Every year, Iskashitaa saves more than 50 tons of fruit from going to the landfill or rotting on the ground, “but that’s only about 10 percent of what’s locally available. (Nationally, about a third of fruit and vegetables are lost or wasted along the food chain),” explains Bloom. The refugees and other volunteers turn that fruit into condiments like marmalade, syrups, pickles and juice.
For many of the refugees coming from countries where hunger is rampant, food waste is an unfamiliar concept. “In Ethiopia, the owner of the tree will get the fruit to the market,” says Tilahun Liben, an Ethiopian refugee. “And when there was fruit on the ground, people would pick it up and use it. There’s no waste.”
Eiswerth can’t provide money to the gleaners, many of whom live in poverty. But she offers “gift cards, clothing vouchers, donated toiletries, referrals to grief and trauma programs, and, of course, hundreds of pounds of fruit.”

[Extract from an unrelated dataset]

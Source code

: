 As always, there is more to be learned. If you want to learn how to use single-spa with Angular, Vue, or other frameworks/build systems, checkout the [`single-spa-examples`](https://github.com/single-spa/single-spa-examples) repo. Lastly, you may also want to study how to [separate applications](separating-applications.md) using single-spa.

Iskashitaa’s refugees come from five of the original seven countries covered by President Trump’s immigration ban. “All the refugees I know who have come here, they all learned how to work hard. They are living peacefully with no trauma in a free country. They say ‘God Bless America,’ because America provides a lot for us.” Liben says. “But also, we are the ones who bless America with our hard work.”